Statistics: Num rows: 788865883 Data size: 360827596199 Basic stats: COMPLETE Column stats: NONE

Reduce Output Operator

key expressions: _col107 (type: string)

sort order: +

Map-reduce partition columns: _col107 (type: string)

Statistics: Num rows: 788865883 Data size: 360827596199 Basic stats: COMPLETE Column stats: NONE

value expressions: _col0 (type: bigint), _col1 (type: string), _col2 (type: string), _col3 (type: string), _col4 (type: string), _col22 (type: string), _col24 (type: string), _col30 (type: double), _col31 (type: double), _col32 (type: double), _col34 (type: double), _col44 (type: string), _col67 (type: double), _col68 (type: string), _col69 (type: double), _col72 (type: string), _col78 (type: double), _col83 (type: bigint), _col84 (type: string), _col103 (type: double), _col108 (type: string), _col109 (type: string), _col110 (type: int), _col111 (type: string), _col117 (type: double), _col118 (type: double), _col125 (type: string), _col126 (type: string), _col131 (type: bigint), _col133 (type: int), _col145 (type: string), _col146 (type: string)

Reducer 4

Reduce Operator Tree:

Merge Join Operator

condition map:

Left Outer Join0 to 1

keys:

0 _col107 (type: string)

1 email (type: string)

outputColumnNames: _col0, _col1, _col2, _col3, _col4, _col22, _col24, _col30, _col31, _col32, _col34, _col44, _col67, _col68, _col69, _col72, _col78, _col83, _col84, _col103, _col107, _col108, _col109, _col110, _col111, _col117, _col118, _col125, _col126, _col131, _col133, _col145, _col146, _col157

Statistics: Num rows: 867752490 Data size: 396910364421 Basic stats: COMPLETE Column stats: NONE

Map Join Operator

condition map:

Left Outer Join0 to 1

keys:

0 _col72 (type: string)

1 usr_union_logon_code (type: string)

outputColumnNames: _col0, _col1, _col2, _col3, _col4, _col22, _col24, _col30, _col31, _col32, _col34, _col44, _col67, _col68, _col69, _col72, _col78, _col83, _col84, _col103, _col107, _col108, _col109, _col110, _col111, _col117, _col118, _col125, _col126, _col131, _col133, _col145, _col146, _col157, _col163

input vertices:

1 Map 12

Statistics: Num rows: 954527759 Data size: 436601410326 Basic stats: COMPLETE Column stats: NONE

Filter Operator

predicate: ((_col84 >= '2015-05-04') or (length(_col131) > 0)) (type: boolean)
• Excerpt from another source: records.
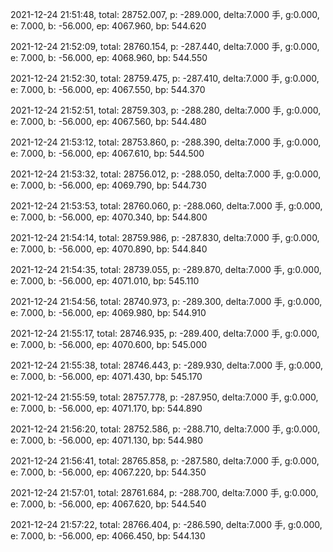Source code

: 2021-12-24 21:51:48, total: 28752.007, p: -289.000, delta:7.000 手, g:0.000, e: 7.000, b: -56.000, ep: 4067.960, bp: 544.620

2021-12-24 21:52:09, total: 28760.154, p: -287.440, delta:7.000 手, g:0.000, e: 7.000, b: -56.000, ep: 4068.960, bp: 544.550

2021-12-24 21:52:30, total: 28759.475, p: -287.410, delta:7.000 手, g:0.000, e: 7.000, b: -56.000, ep: 4067.550, bp: 544.370

2021-12-24 21:52:51, total: 28759.303, p: -288.280, delta:7.000 手, g:0.000, e: 7.000, b: -56.000, ep: 4067.560, bp: 544.480

2021-12-24 21:53:12, total: 28753.860, p: -288.390, delta:7.000 手, g:0.000, e: 7.000, b: -56.000, ep: 4067.610, bp: 544.500

2021-12-24 21:53:32, total: 28756.012, p: -288.050, delta:7.000 手, g:0.000, e: 7.000, b: -56.000, ep: 4069.790, bp: 544.730

2021-12-24 21:53:53, total: 28760.060, p: -288.060, delta:7.000 手, g:0.000, e: 7.000, b: -56.000, ep: 4070.340, bp: 544.800

2021-12-24 21:54:14, total: 28759.986, p: -287.830, delta:7.000 手, g:0.000, e: 7.000, b: -56.000, ep: 4070.890, bp: 544.840

2021-12-24 21:54:35, total: 28739.055, p: -289.870, delta:7.000 手, g:0.000, e: 7.000, b: -56.000, ep: 4071.010, bp: 545.110

2021-12-24 21:54:56, total: 28740.973, p: -289.300, delta:7.000 手, g:0.000, e: 7.000, b: -56.000, ep: 4069.980, bp: 544.910

2021-12-24 21:55:17, total: 28746.935, p: -289.400, delta:7.000 手, g:0.000, e: 7.000, b: -56.000, ep: 4070.600, bp: 545.000

2021-12-24 21:55:38, total: 28746.443, p: -289.930, delta:7.000 手, g:0.000, e: 7.000, b: -56.000, ep: 4071.430, bp: 545.170

2021-12-24 21:55:59, total: 28757.778, p: -287.950, delta:7.000 手, g:0.000, e: 7.000, b: -56.000, ep: 4071.170, bp: 544.890

2021-12-24 21:56:20, total: 28752.586, p: -288.710, delta:7.000 手, g:0.000, e: 7.000, b: -56.000, ep: 4071.130, bp: 544.980

2021-12-24 21:56:41, total: 28765.858, p: -287.580, delta:7.000 手, g:0.000, e: 7.000, b: -56.000, ep: 4067.220, bp: 544.350

2021-12-24 21:57:01, total: 28761.684, p: -288.700, delta:7.000 手, g:0.000, e: 7.000, b: -56.000, ep: 4067.620, bp: 544.540

2021-12-24 21:57:22, total: 28766.404, p: -286.590, delta:7.000 手, g:0.000, e: 7.000, b: -56.000, ep: 4066.450, bp: 544.130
Statistics: Num rows: 636351838 Data size: 291067606274 Basic stats: COMPLETE Column stats: NONE

Select Operator

expressions: _col0 (type: bigint), _col1 (type: string), _col3 (type: string), _col2 (type: string), _col4 (type: string), _col108 (type: string), _col109 (type: string), _col110 (type: int), _col107 (type: string), substr(_col107, instr(_col107'@'), (instr(_col107'.') - instr(_col107'@'))) (type: string), _col44 (type: string), _col22 (type: string), _col24 (type: string), _col30 (type: double), _col32 (type: double), _col31 (type: double), _col67 (type: double), _col68 (type: string), _col69 (type: double), _col111 (type: string), _col34 (type: double), _col83 (type: bigint), CASE WHEN ((_col78 = 1.0)) THEN (1) ELSE (0) END (type: int), CASE WHEN (_col110 is not null) THEN (1) ELSE (0) END (type: int), CASE WHEN ((_col1 like '%@sina%')) THEN (1) WHEN ((_col1 like '%@pingan%')) THEN (2) WHEN (((_col1 like '%@alipay%') and (not ((_col117) IN (1, 2) and (_col118 = 1.0))))) THEN (3) WHEN ((((_col1 like '%@alipay%') and (_col117) IN (1, 2)) and (_col118 = 1.0))) THEN (4) WHEN ((_col1 like '%@163%')) THEN (5) WHEN ((_col1 like '%@kaixin001%')) THEN (6) WHEN ((_col1 like '%@139%')) THEN (7) WHEN ((_col1 like '%@msn.com%')) THEN (8) WHEN ((_col1 like '%@anyue%')) THEN (9) WHEN ((_col1 like '%@qq%')) THEN (10) ELSE (0) END (type: int), CASE WHEN (((_col1 like '%@b2b%') or (_col1 = 'yuxiaolan'))) THEN (1) ELSE (0) END (type: int), CASE WHEN (_col145 is not null) THEN (1) ELSE (0) END (type: int), CASE WHEN (_col146 is not null) THEN (1) ELSE (0) END (type: int), CASE WHEN ((_col125 = '1')) THEN (1) ELSE (0) END (type: int), _col126 (type: string), _col157 (type: double), '' (type: string), '' (type: string), '' (type: string), '' (type: string), _col103 (type: double), CASE WHEN (_col72 is null) THEN (null) WHEN ((_col72 is not null and _col163 is null)) THEN (-999999) ELSE (_col163) END (type: bigint), _col72 (type: string), _col133 (type: int)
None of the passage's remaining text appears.